The Bucs won the single greatest upgrade at quarterback across the NFL, jettisoning vision-impaired interception machine Jameis Winston for Tom Brady. Brady will fearlessly carry the load as the team faces an onslaught of stellar passing attacks — whose own defenses struggle in pass defense. It’ll be shootouts galore with box scores to prove it. The Bucs defense might be the best in the league though. They will give up points, but they will also give Tampa Bay consistently great field position. A characterization one might have for the Bucs offense in 2020 is one of moderate yardage yet high-scoring. Mike Evans and Chris Godwin should retain rights to fantasy WR1 results. Unretired Rob Gronkowski may realistically post the receiving game version of former Giants RB Brandon Jacobs’ 2006 season: 423 yards and 9 touchdowns — production that would keep Gronk firmly in the Top 12 at the position. Ronald Jones has the slight edge to take on lead running back duties. It’s an uncertain outcome though.

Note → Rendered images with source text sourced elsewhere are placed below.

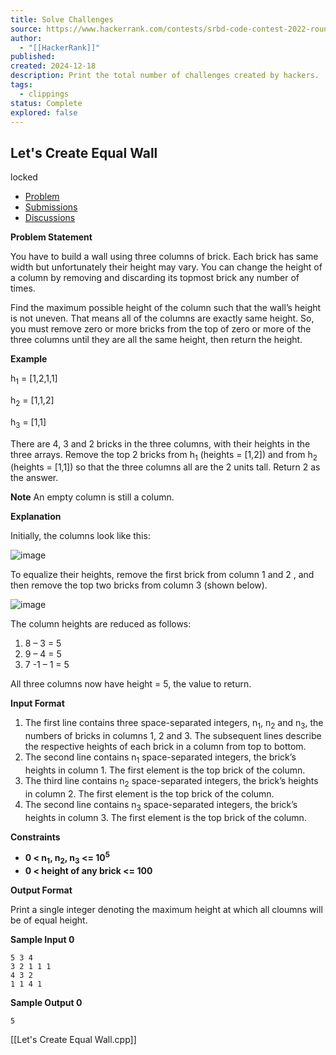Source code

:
```yaml
---
title: Solve Challenges
source: https://www.hackerrank.com/contests/srbd-code-contest-2022-round-1/challenges/lets-create-equal-walls
author:
  - "[[HackerRank]]"
published:
created: 2024-12-18
description: Print the total number of challenges created by hackers.
tags:
  - clippings
status: Complete
explored: false
---
```

## Let's Create Equal Wall

locked

- [Problem](https://www.hackerrank.com/contests/srbd-code-contest-2022-round-1/challenges/lets-create-equal-walls)
- [Submissions](https://www.hackerrank.com/contests/srbd-code-contest-2022-round-1/challenges/lets-create-equal-walls/submissions)
- [Discussions](https://www.hackerrank.com/contests/srbd-code-contest-2022-round-1/challenges/lets-create-equal-walls/forum)

**Problem Statement**

You have to build a wall using three columns of brick. Each brick has same width but unfortunately their height may vary. You can change the height of a column by removing and discarding its topmost brick any number of times.

Find the maximum possible height of the column such that the wall’s height is not uneven. That means all of the columns are exactly same height. So, you must remove zero or more bricks from the top of zero or more of the three columns until they are all the same height, then return the height.

**Example**

h<sub>1</sub> = \[1,2,1,1\]

h<sub>2</sub> = \[1,1,2\]

h<sub>3</sub> = \[1,1\]

There are 4, 3 and 2 bricks in the three columns, with their heights in the three arrays. Remove the top 2 bricks from h<sub>1</sub> (heights = \[1,2\]) and from h<sub>2</sub> (heights = \[1,1\]) so that the three columns all are the 2 units tall. Return 2 as the answer.

**Note** An empty column is still a column.

**Explanation**

Initially, the columns look like this:

![image](https://s3.amazonaws.com/hr-assets/0/1660293452-22e76254a9-Figure3.jpg)

To equalize their heights, remove the first brick from column 1 and 2 , and then remove the top two bricks from column 3 (shown below).

![image](https://s3.amazonaws.com/hr-assets/0/1660293561-e23fa7284f-Figure4.jpg)

The column heights are reduced as follows:

1. 8 – 3 = 5
2. 9 – 4 = 5
3. 7 -1 – 1 = 5

All three columns now have height = 5, the value to return.

**Input Format**

1. The first line contains three space-separated integers, n<sub>1</sub>, n<sub>2</sub> and n<sub>3</sub>, the numbers of bricks in columns 1, 2 and 3. The subsequent lines describe the respective heights of each brick in a column from top to bottom.
2. The second line contains n<sub>1</sub> space-separated integers, the brick’s heights in column 1. The first element is the top brick of the column.
3. The third line contains n<sub>2</sub> space-separated integers, the brick’s heights in column 2. The first element is the top brick of the column.
4. The second line contains n<sub>3</sub> space-separated integers, the brick’s heights in column 3. The first element is the top brick of the column.

**Constraints**

- **0 < n<sub>1</sub>, n<sub>2</sub>, n<sub>3</sub> <= 10<sup>5</sup>**
- **0 < height of any brick <= 100**

**Output Format**

Print a single integer denoting the maximum height at which all cloumns will be of equal height.

**Sample Input 0**

```
5 3 4
3 2 1 1 1
4 3 2
1 1 4 1
```

**Sample Output 0**

```
5
```

[[Let's Create Equal Wall.cpp]]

- 11th softest overall schedule
- 9th softest in terms of the opponent’s overall defensive efficiency
- Mid-tier blend of pass defenses
- Mid-tier in terms of the opponent pass defense efficiency
- 9th toughest blend of rush defenses
- Mid-tier in terms of the opponent’s rush defense efficiency
- 5th toughest in terms of the opponent’s overall offensive efficiency
- 4th toughest in terms of the opponent’s offensive passing efficiency
- 12th softest in terms of the opponent’s offensive rushing efficiency
This will be the best pass-catching corps that Tom Brady has played with in years. The biggest media-based critique of Brady is his ability to throw deep. Concerns over his deep passing ability are far overblown though. With a talented pass-catching duo Mike Evans and Chris Godwin, he only needs to be proficient. As noted in Sharp Football’s 2020 Football Preview, Bruce Arians’ run/pass ratio was brilliant. The Bucs ran the ball just 52% of the time when they faced eight or more men in the box. Only the Chiefs ran the ball less frequently against eight or more than the Bucs. Early in games, Arians would frequently deploy the 12-personnel grouping (2 tight ends, 2 wide receivers, 1 running back) in order to get the defense to stack the box. But instead of running it non-stop like it’s 2002, Arians would often opt to chuck it deep and they were lethal when doing so (p. 332). It’s not inconceivable that Brady comes close to Jameis Winston’s 2019 33-touchdown total but with single-digit interceptions rather than Winston’s historic 30.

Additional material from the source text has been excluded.